# What is needed
Going through the material underneath, give only the number of lines that contain "misma".

# Material provided
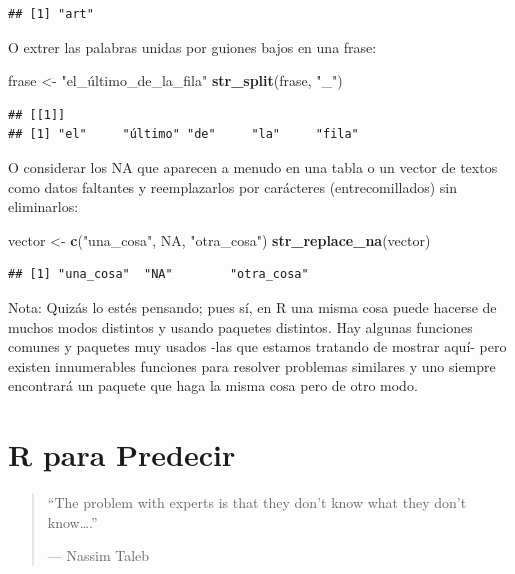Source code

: \documentclass[]{book}
\newenvironment{Shaded}{\begin{snugshade}}{\end{snugshade}}
\newcommand{\KeywordTok}[1]{\textcolor[rgb]{0.13,0.29,0.53}{\textbf{#1}}}
\newcommand{\NormalTok}[1]{#1}
\newcommand{\OtherTok}[1]{\textcolor[rgb]{0.56,0.35,0.01}{#1}}
\newcommand{\StringTok}[1]{\textcolor[rgb]{0.31,0.60,0.02}{#1}}
\theoremstyle{definition}
\theoremstyle{definition}
\theoremstyle{definition}
\theoremstyle{remark}
\begin{document}
\begin{verbatim}
## [1] "art"
\end{verbatim}

O extrer las palabras unidas por guiones bajos en una frase:

\begin{Shaded}
\begin{Highlighting}[]
\NormalTok{frase <-}\StringTok{ "el_último_de_la_fila"}
 \KeywordTok{str_split}\NormalTok{(frase, }\StringTok{"_"}\NormalTok{)}
\end{Highlighting}
\end{Shaded}

\begin{verbatim}
## [[1]]
## [1] "el"     "último" "de"     "la"     "fila"
\end{verbatim}

O considerar los NA que aparecen a menudo en una tabla o un vector de
textos como datos faltantes y reemplazarlos por carácteres
(entrecomillados) sin eliminarlos:

\begin{Shaded}
\begin{Highlighting}[]
\NormalTok{vector <-}\StringTok{ }\KeywordTok{c}\NormalTok{(}\StringTok{"una_cosa"}\NormalTok{, }\OtherTok{NA}\NormalTok{, }\StringTok{"otra_cosa"}\NormalTok{)}
\KeywordTok{str_replace_na}\NormalTok{(vector)}
\end{Highlighting}
\end{Shaded}

\begin{verbatim}
## [1] "una_cosa"  "NA"        "otra_cosa"
\end{verbatim}

Nota: Quizás lo estés pensando; pues sí, en R una misma cosa puede
hacerse de muchos modos distintos y usando paquetes distintos. Hay
algunas funciones comunes y paquetes muy usados -las que estamos
tratando de mostrar aquí- pero existen innumerables funciones para
resolver problemas similares y uno siempre encontrará un paquete que
haga la misma cosa pero de otro modo.

\hypertarget{r-para-predecir}{%
\chapter{R para Predecir}\label{r-para-predecir}}

\begin{quote}
``The problem with experts is that they don't know what they don't
know\ldots{}.''

--- Nassim Taleb
\end{quote}
\end{document}
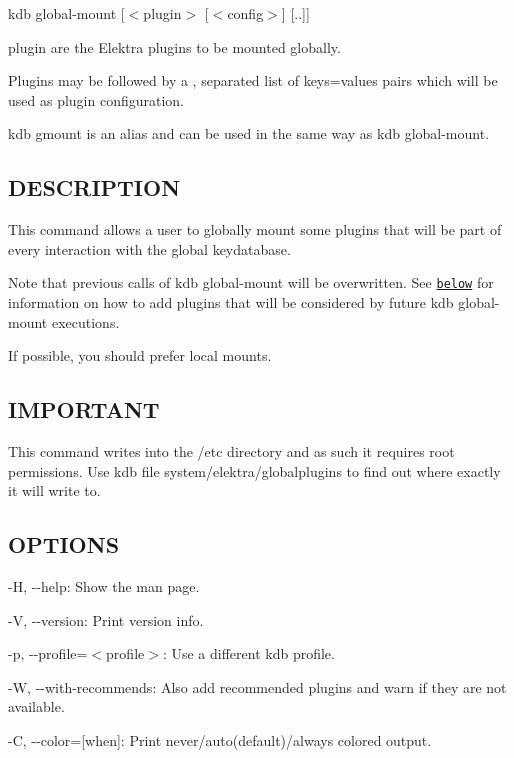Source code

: {\ttfamily kdb global-\/mount \mbox{[}$<$plugin$>$ \mbox{[}$<$config$>$\mbox{]} \mbox{[}..\mbox{]}\mbox{]}}


\begin{DoxyItemize}
\item {\ttfamily plugin} are the Elektra plugins to be mounted globally.
\item Plugins may be followed by a {\ttfamily ,} separated list of {\ttfamily keys=values} pairs which will be used as plugin configuration.
\end{DoxyItemize}

{\ttfamily kdb gmount} is an alias and can be used in the same way as {\ttfamily kdb global-\/mount}.

\subsection*{D\+E\+S\+C\+R\+I\+P\+T\+I\+O\+N}

This command allows a user to globally mount some plugins that will be part of every interaction with the global keydatabase.

Note that previous calls of {\ttfamily kdb global-\/mount} will be overwritten. See \href{#KDB}{\tt below} for information on how to add plugins that will be considered by future {\ttfamily kdb global-\/mount} executions.

If possible, you should prefer local mounts.

\subsection*{I\+M\+P\+O\+R\+T\+A\+N\+T}

This command writes into the {\ttfamily /etc} directory and as such it requires root permissions. Use {\ttfamily kdb file system/elektra/globalplugins} to find out where exactly it will write to.

\subsection*{O\+P\+T\+I\+O\+N\+S}


\begin{DoxyItemize}
\item {\ttfamily -\/\+H}, {\ttfamily -\/-\/help}\+: Show the man page.
\item {\ttfamily -\/\+V}, {\ttfamily -\/-\/version}\+: Print version info.
\item {\ttfamily -\/p}, {\ttfamily -\/-\/profile}=$<$profile$>$\+: Use a different kdb profile.
\item {\ttfamily -\/\+W}, {\ttfamily -\/-\/with-\/recommends}\+: Also add recommended plugins and warn if they are not available.
\item {\ttfamily -\/\+C}, {\ttfamily -\/-\/color}=\mbox{[}when\mbox{]}\+: Print never/auto(default)/always colored output.
\end{DoxyItemize}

# Output for this exercise
2